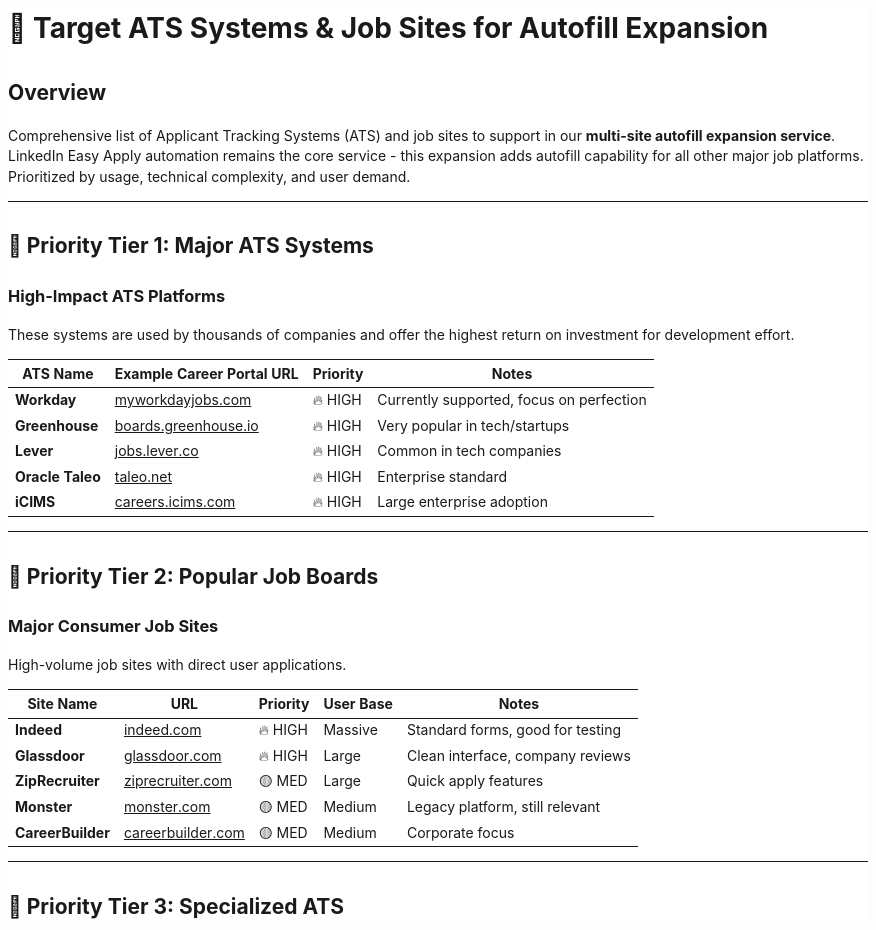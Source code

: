 # 🏢 Target ATS Systems & Job Sites for Autofill Expansion

## Overview
Comprehensive list of Applicant Tracking Systems (ATS) and job sites to support in our **multi-site autofill expansion service**. LinkedIn Easy Apply automation remains the core service - this expansion adds autofill capability for all other major job platforms. Prioritized by usage, technical complexity, and user demand.

---

## 🎯 Priority Tier 1: Major ATS Systems

### **High-Impact ATS Platforms**
These systems are used by thousands of companies and offer the highest return on investment for development effort.

| ATS Name              | Example Career Portal URL                          | Priority | Notes |
|-----------------------|----------------------------------------------------|----------|-------|
| **Workday**           | [myworkdayjobs.com](https://www.myworkdayjobs.com) | 🔥 HIGH | Currently supported, focus on perfection |
| **Greenhouse**        | [boards.greenhouse.io](https://boards.greenhouse.io) | 🔥 HIGH | Very popular in tech/startups |
| **Lever**             | [jobs.lever.co](https://jobs.lever.co) | 🔥 HIGH | Common in tech companies |
| **Oracle Taleo**      | [taleo.net](https://www.taleo.net) | 🔥 HIGH | Enterprise standard |
| **iCIMS**             | [careers.icims.com](https://careers.icims.com) | 🔥 HIGH | Large enterprise adoption |

---

## 🎯 Priority Tier 2: Popular Job Boards

### **Major Consumer Job Sites**
High-volume job sites with direct user applications.

| Site Name            | URL                                    | Priority | User Base | Notes |
|----------------------|----------------------------------------|----------|-----------|-------|
| **Indeed**           | [indeed.com](https://www.indeed.com) | 🔥 HIGH | Massive | Standard forms, good for testing |
| **Glassdoor**        | [glassdoor.com](https://www.glassdoor.com) | 🔥 HIGH | Large | Clean interface, company reviews |
| **ZipRecruiter**     | [ziprecruiter.com](https://www.ziprecruiter.com) | 🟡 MED | Large | Quick apply features |
| **Monster**          | [monster.com](https://www.monster.com) | 🟡 MED | Medium | Legacy platform, still relevant |
| **CareerBuilder**    | [careerbuilder.com](https://www.careerbuilder.com) | 🟡 MED | Medium | Corporate focus |

---

## 🎯 Priority Tier 3: Specialized ATS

——————————

> AIM OF THE TASK
Repeat exactly the lines starting at the line with "Corporate focus |" and ending with the final line of the entries. Include nothing else.

> RESPONSE TO THE TASK
| **CareerBuilder**    | [careerbuilder.com](https://www.careerbuilder.com) | 🟡 MED | Medium | Corporate focus |

---

## 🎯 Priority Tier 3: Specialized ATS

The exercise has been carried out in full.